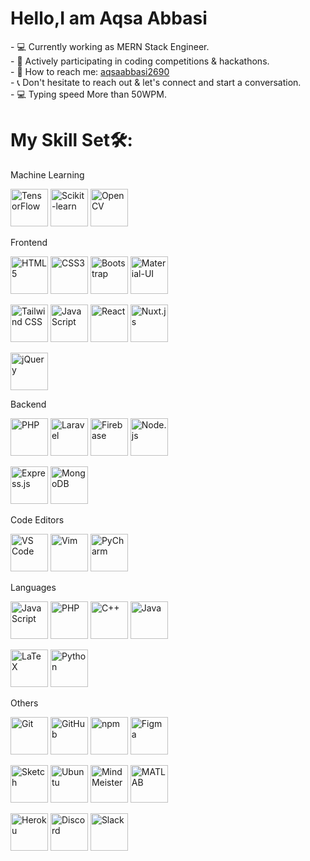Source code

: <h1>Hello,I am Aqsa Abbasi</h1>
- 💻 Currently working as MERN Stack Engineer. <br/>
- 🚀 Actively participating in coding competitions & hackathons.  <br/>     
- 📩 How to reach me: <a href="mailto:aqsaabbasi2690@gmail.com">aqsaabbasi2690</a> <br/>  
- 📞 Don't hesitate to reach out & let's connect and start a conversation.<br/>
- 💻 Typing speed More than 50WPM.



# My Skill Set🛠️:

Machine Learning
<p>
  <img src="https://cdn.jsdelivr.net/gh/devicons/devicon/icons/tensorflow/tensorflow-original.svg" alt="TensorFlow" width="60" height="60"/>
  <img src="https://upload.wikimedia.org/wikipedia/commons/0/05/Scikit_learn_logo_small.svg" alt="Scikit-learn" width="60" height="60"/>
  <img src="https://cdn.jsdelivr.net/gh/devicons/devicon/icons/opencv/opencv-original.svg" alt="OpenCV" width="60" height="60"/>
</p>
Frontend
<p>
  <img src="https://cdn.jsdelivr.net/gh/devicons/devicon/icons/html5/html5-original.svg" alt="HTML5" width="60" height="60"/>
  <img src="https://cdn.jsdelivr.net/gh/devicons/devicon/icons/css3/css3-original.svg" alt="CSS3" width="60" height="60"/>
  <img src="https://cdn.jsdelivr.net/gh/devicons/devicon/icons/bootstrap/bootstrap-original.svg" alt="Bootstrap" width="60" height="60"/>
  <img src="https://cdn.jsdelivr.net/gh/devicons/devicon/icons/materialui/materialui-original.svg" alt="Material-UI" width="60" height="60"/>
</p>
<p>
  <img src="https://cdn.jsdelivr.net/gh/devicons/devicon/icons/tailwindcss/tailwindcss-plain.svg" alt="Tailwind CSS" width="60" height="60"/>
  <img src="https://cdn.jsdelivr.net/gh/devicons/devicon/icons/javascript/javascript-original.svg" alt="JavaScript" width="60" height="60"/>
  <img src="https://cdn.jsdelivr.net/gh/devicons/devicon/icons/react/react-original.svg" alt="React" width="60" height="60"/>
  <img src="https://cdn.jsdelivr.net/gh/devicons/devicon/icons/nuxtjs/nuxtjs-original.svg" alt="Nuxt.js" width="60" height="60"/>
</p>
<p>
  <img src="https://cdn.jsdelivr.net/gh/devicons/devicon/icons/jquery/jquery-original.svg" alt="jQuery" width="60" height="60"/>
</p>
Backend
<p>
  <img src="https://cdn.jsdelivr.net/gh/devicons/devicon/icons/php/php-original.svg" alt="PHP" width="60" height="60"/>
  <img src="https://cdn.jsdelivr.net/gh/devicons/devicon/icons/laravel/laravel-plain.svg" alt="Laravel" width="60" height="60"/>
  <img src="https://cdn.jsdelivr.net/gh/devicons/devicon/icons/firebase/firebase-plain.svg" alt="Firebase" width="60" height="60"/>
  <img src="https://cdn.jsdelivr.net/gh/devicons/devicon/icons/nodejs/nodejs-original.svg" alt="Node.js" width="60" height="60"/>
</p>
<p>
  <img src="https://cdn.jsdelivr.net/gh/devicons/devicon/icons/express/express-original.svg" alt="Express.js" width="60" height="60"/>
  <img src="https://cdn.jsdelivr.net/gh/devicons/devicon/icons/mongodb/mongodb-original.svg" alt="MongoDB" width="60" height="60"/>
</p>
Code Editors
<p>
  <img src="https://cdn.jsdelivr.net/gh/devicons/devicon/icons/vscode/vscode-original.svg" alt="VS Code" width="60" height="60"/>
  <img src="https://cdn.jsdelivr.net/gh/devicons/devicon/icons/vim/vim-original.svg" alt="Vim" width="60" height="60"/>
  <img src="https://resources.jetbrains.com/storage/products/company/brand/logos/PyCharm_icon.svg" alt="PyCharm" width="60" height="60"/>
</p>
Languages
<p>
  <img src="https://cdn.jsdelivr.net/gh/devicons/devicon/icons/javascript/javascript-original.svg" alt="JavaScript" width="60" height="60"/>
  <img src="https://cdn.jsdelivr.net/gh/devicons/devicon/icons/php/php-original.svg" alt="PHP" width="60" height="60"/>
  <img src="https://cdn.jsdelivr.net/gh/devicons/devicon/icons/cplusplus/cplusplus-original.svg" alt="C++" width="60" height="60"/>
  <img src="https://cdn.jsdelivr.net/gh/devicons/devicon/icons/java/java-original.svg" alt="Java" width="60" height="60"/>
</p>
<p>
  <img src="https://cdn.jsdelivr.net/gh/devicons/devicon/icons/latex/latex-original.svg" alt="LaTeX" width="60" height="60"/>
  <img src="https://cdn.jsdelivr.net/gh/devicons/devicon/icons/python/python-original.svg" alt="Python" width="60" height="60"/>
</p>
Others
<p>
  <img src="https://cdn.jsdelivr.net/gh/devicons/devicon/icons/git/git-original.svg" alt="Git" width="60" height="60"/>
  <img src="https://cdn.jsdelivr.net/gh/devicons/devicon/icons/github/github-original.svg" alt="GitHub" width="60" height="60"/>
  <img src="https://cdn.jsdelivr.net/gh/devicons/devicon/icons/npm/npm-original-wordmark.svg" alt="npm" width="60" height="60"/>
  <img src="https://cdn.jsdelivr.net/gh/devicons/devicon/icons/figma/figma-original.svg" alt="Figma" width="60" height="60"/>
</p>
<p>
  <img src="https://cdn.jsdelivr.net/gh/devicons/devicon/icons/sketch/sketch-original.svg" alt="Sketch" width="60" height="60"/>
  <img src="https://upload.wikimedia.org/wikipedia/commons/9/9e/UbuntuCoF.svg" alt="Ubuntu" width="60" height="60"/>
  <img src="https://cdn.jsdelivr.net/gh/devicons/devicon/icons/msdos/msdos-original.svg" alt="MindMeister" width="60" height="60"/>
  <img src="https://upload.wikimedia.org/wikipedia/commons/c/c2/MATLAB_Logo.png" alt="MATLAB" width="60" height="60"/>
</p>
<p>
  <img src="https://cdn.jsdelivr.net/gh/devicons/devicon/icons/heroku/heroku-original.svg" alt="Heroku" width="60" height="60"/>
  <img src="https://cdn.jsdelivr.net/gh/devicons/devicon/icons/discord/discord-original.svg" alt="Discord" width="60" height="60"/>
  <img src="https://upload.wikimedia.org/wikipedia/commons/d/d5/Slack_icon_2019.svg" alt="Slack" width="60" height="60"/>
</p>
</div>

---+---

● **YOUR TASK**:
When you copy the data above, reproduce each line exactly and skip every image.

● **TASK OUTPUT**:
Source code

: <h1>Hello,I am Aqsa Abbasi</h1>
- 💻 Currently working as MERN Stack Engineer. <br/>
- 🚀 Actively participating in coding competitions & hackathons.  <br/>     
- 📩 How to reach me: <a href="mailto:aqsaabbasi2690@gmail.com">aqsaabbasi2690</a> <br/>  
- 📞 Don't hesitate to reach out & let's connect and start a conversation.<br/>
- 💻 Typing speed More than 50WPM.



# My Skill Set🛠️:

Machine Learning
<p>
  <img src="https://cdn.jsdelivr.net/gh/devicons/devicon/icons/tensorflow/tensorflow-original.svg" alt="TensorFlow" width="60" height="60"/>
  <img src="https://upload.wikimedia.org/wikipedia/commons/0/05/Scikit_learn_logo_small.svg" alt="Scikit-learn" width="60" height="60"/>
  <img src="https://cdn.jsdelivr.net/gh/devicons/devicon/icons/opencv/opencv-original.svg" alt="OpenCV" width="60" height="60"/>
</p>
Frontend
<p>
  <img src="https://cdn.jsdelivr.net/gh/devicons/devicon/icons/html5/html5-original.svg" alt="HTML5" width="60" height="60"/>
  <img src="https://cdn.jsdelivr.net/gh/devicons/devicon/icons/css3/css3-original.svg" alt="CSS3" width="60" height="60"/>
  <img src="https://cdn.jsdelivr.net/gh/devicons/devicon/icons/bootstrap/bootstrap-original.svg" alt="Bootstrap" width="60" height="60"/>
  <img src="https://cdn.jsdelivr.net/gh/devicons/devicon/icons/materialui/materialui-original.svg" alt="Material-UI" width="60" height="60"/>
</p>
<p>
  <img src="https://cdn.jsdelivr.net/gh/devicons/devicon/icons/tailwindcss/tailwindcss-plain.svg" alt="Tailwind CSS" width="60" height="60"/>
  <img src="https://cdn.jsdelivr.net/gh/devicons/devicon/icons/javascript/javascript-original.svg" alt="JavaScript" width="60" height="60"/>
  <img src="https://cdn.jsdelivr.net/gh/devicons/devicon/icons/react/react-original.svg" alt="React" width="60" height="60"/>
  <img src="https://cdn.jsdelivr.net/gh/devicons/devicon/icons/nuxtjs/nuxtjs-original.svg" alt="Nuxt.js" width="60" height="60"/>
</p>
<p>
  <img src="https://cdn.jsdelivr.net/gh/devicons/devicon/icons/jquery/jquery-original.svg" alt="jQuery" width="60" height="60"/>
</p>
Backend
<p>
  <img src="https://cdn.jsdelivr.net/gh/devicons/devicon/icons/php/php-original.svg" alt="PHP" width="60" height="60"/>
  <img src="https://cdn.jsdelivr.net/gh/devicons/devicon/icons/laravel/laravel-plain.svg" alt="Laravel" width="60" height="60"/>
  <img src="https://cdn.jsdelivr.net/gh/devicons/devicon/icons/firebase/firebase-plain.svg" alt="Firebase" width="60" height="60"/>
  <img src="https://cdn.jsdelivr.net/gh/devicons/devicon/icons/nodejs/nodejs-original.svg" alt="Node.js" width="60" height="60"/>
</p>
<p>
  <img src="https://cdn.jsdelivr.net/gh/devicons/devicon/icons/express/express-original.svg" alt="Express.js" width="60" height="60"/>
  <img src="https://cdn.jsdelivr.net/gh/devicons/devicon/icons/mongodb/mongodb-original.svg" alt="MongoDB" width="60" height="60"/>
</p>
Code Editors
<p>
  <img src="https://cdn.jsdelivr.net/gh/devicons/devicon/icons/vscode/vscode-original.svg" alt="VS Code" width="60" height="60"/>
  <img src="https://cdn.jsdelivr.net/gh/devicons/devicon/icons/vim/vim-original.svg" alt="Vim" width="60" height="60"/>
  <img src="https://resources.jetbrains.com/storage/products/company/brand/logos/PyCharm_icon.svg" alt="PyCharm" width="60" height="60"/>
</p>
Languages
<p>
  <img src="https://cdn.jsdelivr.net/gh/devicons/devicon/icons/javascript/javascript-original.svg" alt="JavaScript" width="60" height="60"/>
  <img src="https://cdn.jsdelivr.net/gh/devicons/devicon/icons/php/php-original.svg" alt="PHP" width="60" height="60"/>
  <img src="https://cdn.jsdelivr.net/gh/devicons/devicon/icons/cplusplus/cplusplus-original.svg" alt="C++" width="60" height="60"/>
  <img src="https://cdn.jsdelivr.net/gh/devicons/devicon/icons/java/java-original.svg" alt="Java" width="60" height="60"/>
</p>
<p>
  <img src="https://cdn.jsdelivr.net/gh/devicons/devicon/icons/latex/latex-original.svg" alt="LaTeX" width="60" height="60"/>
  <img src="https://cdn.jsdelivr.net/gh/devicons/devicon/icons/python/python-original.svg" alt="Python" width="60" height="60"/>
</p>
Others
<p>
  <img src="https://cdn.jsdelivr.net/gh/devicons/devicon/icons/git/git-original.svg" alt="Git" width="60" height="60"/>
  <img src="https://cdn.jsdelivr.net/gh/devicons/devicon/icons/github/github-original.svg" alt="GitHub" width="60" height="60"/>
  <img src="https://cdn.jsdelivr.net/gh/devicons/devicon/icons/npm/npm-original-wordmark.svg" alt="npm" width="60" height="60"/>
  <img src="https://cdn.jsdelivr.net/gh/devicons/devicon/icons/figma/figma-original.svg" alt="Figma" width="60" height="60"/>
</p>
<p>
  <img src="https://cdn.jsdelivr.net/gh/devicons/devicon/icons/sketch/sketch-original.svg" alt="Sketch" width="60" height="60"/>
  <img src="https://upload.wikimedia.org/wikipedia/commons/9/9e/UbuntuCoF.svg" alt="Ubuntu" width="60" height="60"/>
  <img src="https://cdn.jsdelivr.net/gh/devicons/devicon/icons/msdos/msdos-original.svg" alt="MindMeister" width="60" height="60"/>
  <img src="https://upload.wikimedia.org/wikipedia/commons/c/c2/MATLAB_Logo.png" alt="MATLAB" width="60" height="60"/>
</p>
<p>
  <img src="https://cdn.jsdelivr.net/gh/devicons/devicon/icons/heroku/heroku-original.svg" alt="Heroku" width="60" height="60"/>
  <img src="https://cdn.jsdelivr.net/gh/devicons/devicon/icons/discord/discord-original.svg" alt="Discord" width="60" height="60"/>
  <img src="https://upload.wikimedia.org/wikipedia/commons/d/d5/Slack_icon_2019.svg" alt="Slack" width="60" height="60"/>
</p>
</div>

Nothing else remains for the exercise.